In the entries below, find each line with the word "total" and return it.

(Records from a dataset)
....
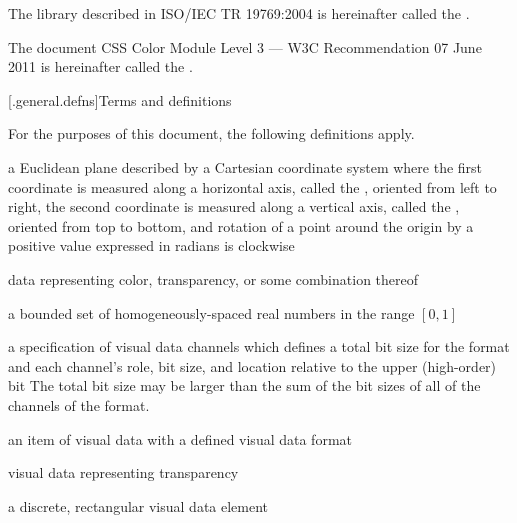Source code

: \pnum
The library described in ISO/IEC TR 19769:2004 is hereinafter called the
.

\pnum
The document CSS Color Module Level 3 --- W3C Recommendation 07 June 2011 is 
hereinafter called the .

[\iotwod.general.defns]{Terms and definitions}

\pnum
{}
For the purposes of this document, the following definitions apply.

a Euclidean plane described by a Cartesian coordinate system where the first coordinate is measured along a horizontal axis, called the \xaxis, oriented from left to right, the second coordinate is measured along a vertical axis, called the \yaxis, oriented from top to bottom, and rotation of a point around the origin by a positive value expressed in radians is clockwise

data representing color, transparency, or some combination thereof

a bounded set of homogeneously-spaced real numbers in the range $[0,1]$

%
a specification of visual data channels which defines a total bit size for the format and each channel's role, bit size, and location relative to the upper (high-order) bit
\enternote
The total bit size may be larger than the sum of the bit sizes of all of the channels of the format.
\exitnote

an item of visual data with a defined visual data format

visual data representing transparency

a discrete, rectangular visual data element


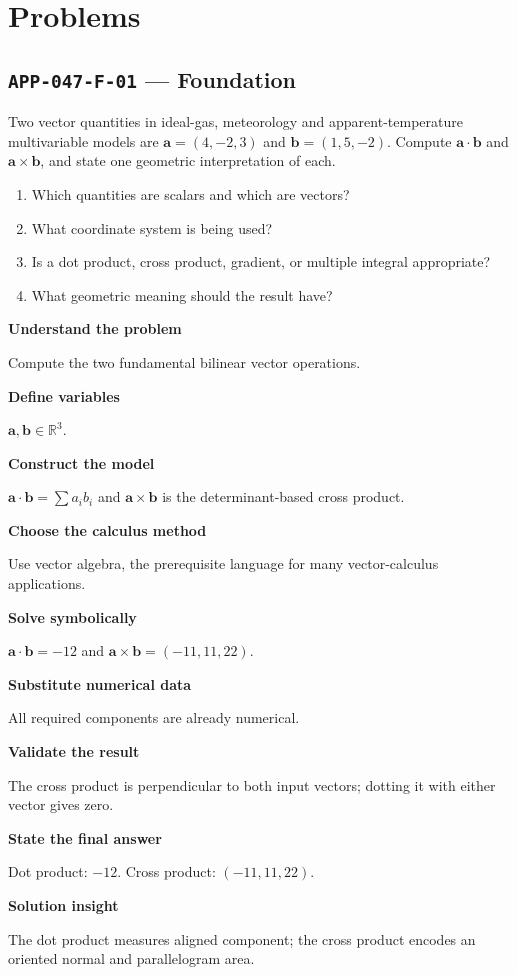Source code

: \documentclass[11pt]{book}
\newcommand{\pid}[1]{\texttt{#1}}
\begin{document}
\section*{Problems}
\subsection*{\pid{APP-047-F-01} — Foundation}
\begin{problembox}
Two vector quantities in ideal-gas, meteorology and apparent-temperature multivariable models are $\mathbf a=(4,-2,3)$ and $\mathbf b=(1,5,-2)$. Compute $\mathbf a\cdot\mathbf b$ and $\mathbf a\times\mathbf b$, and state one geometric interpretation of each.
\end{problembox}
\begin{promptbox}\begin{enumerate}
\item Which quantities are scalars and which are vectors?
\item What coordinate system is being used?
\item Is a dot product, cross product, gradient, or multiple integral appropriate?
\item What geometric meaning should the result have?
\end{enumerate}\end{promptbox}
\begin{solutionbox}
\textbf{Understand the problem}\par Compute the two fundamental bilinear vector operations.\par\medskip
\textbf{Define variables}\par $\mathbf a,\mathbf b\in\mathbb R^3$.\par\medskip
\textbf{Construct the model}\par $\mathbf a\cdot\mathbf b=\sum a_ib_i$ and $\mathbf a\times\mathbf b$ is the determinant-based cross product.\par\medskip
\textbf{Choose the calculus method}\par Use vector algebra, the prerequisite language for many vector-calculus applications.\par\medskip
\textbf{Solve symbolically}\par $\mathbf a\cdot\mathbf b=-12$ and $\mathbf a\times\mathbf b=(-11,11,22)$.\par\medskip
\textbf{Substitute numerical data}\par All required components are already numerical.\par\medskip
\textbf{Validate the result}\par The cross product is perpendicular to both input vectors; dotting it with either vector gives zero.\par\medskip
\textbf{State the final answer}\par Dot product: $-12$. Cross product: $(-11,11,22)$.\par\medskip
\textbf{Solution insight}\par The dot product measures aligned component; the cross product encodes an oriented normal and parallelogram area.\par\medskip
\end{solutionbox}
\end{document}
....
**SOLUTION FOR THIS TASK**
a specification of visual data channels which defines a total bit size for the format and each channel's role, bit size, and location relative to the upper (high-order) bit
The total bit size may be larger than the sum of the bit sizes of all of the channels of the format.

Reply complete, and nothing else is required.